**RECORD EXTRACTS**
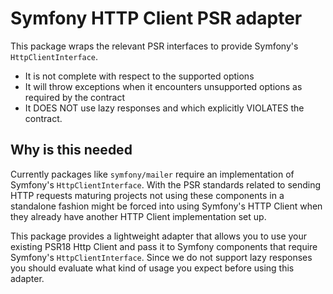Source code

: # Symfony HTTP Client PSR adapter

This package wraps the relevant PSR interfaces to provide Symfony's `HttpClientInterface`.

- It is not complete with respect to the supported options
- It will throw exceptions when it encounters unsupported options as required by the contract
- It DOES NOT use lazy responses and which explicitly VIOLATES the contract.

## Why is this needed

Currently packages like `symfony/mailer` require an implementation of Symfony's `HttpClientInterface`. With the PSR 
standards related to sending HTTP requests maturing projects not using these components in a standalone fashion might be
forced into using Symfony's HTTP Client when they already have another HTTP Client implementation set up.

This package provides a lightweight adapter that allows you to use your existing PSR18 Http Client and pass it to 
Symfony components that require Symfony's `HttpClientInterface`.
Since we do not support lazy responses you should evaluate what kind of usage you expect before using this adapter.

**PROBLEM TO WORK ON**
Give back exactly the lines from the one that contains "Client PSR adapter" to the end of the data above, both of those lines included.

**SOLUTION TO THIS TASK**
: # Symfony HTTP Client PSR adapter

This package wraps the relevant PSR interfaces to provide Symfony's `HttpClientInterface`.

- It is not complete with respect to the supported options
- It will throw exceptions when it encounters unsupported options as required by the contract
- It DOES NOT use lazy responses and which explicitly VIOLATES the contract.

## Why is this needed

Currently packages like `symfony/mailer` require an implementation of Symfony's `HttpClientInterface`. With the PSR 
standards related to sending HTTP requests maturing projects not using these components in a standalone fashion might be
forced into using Symfony's HTTP Client when they already have another HTTP Client implementation set up.

This package provides a lightweight adapter that allows you to use your existing PSR18 Http Client and pass it to 
Symfony components that require Symfony's `HttpClientInterface`.
Since we do not support lazy responses you should evaluate what kind of usage you expect before using this adapter.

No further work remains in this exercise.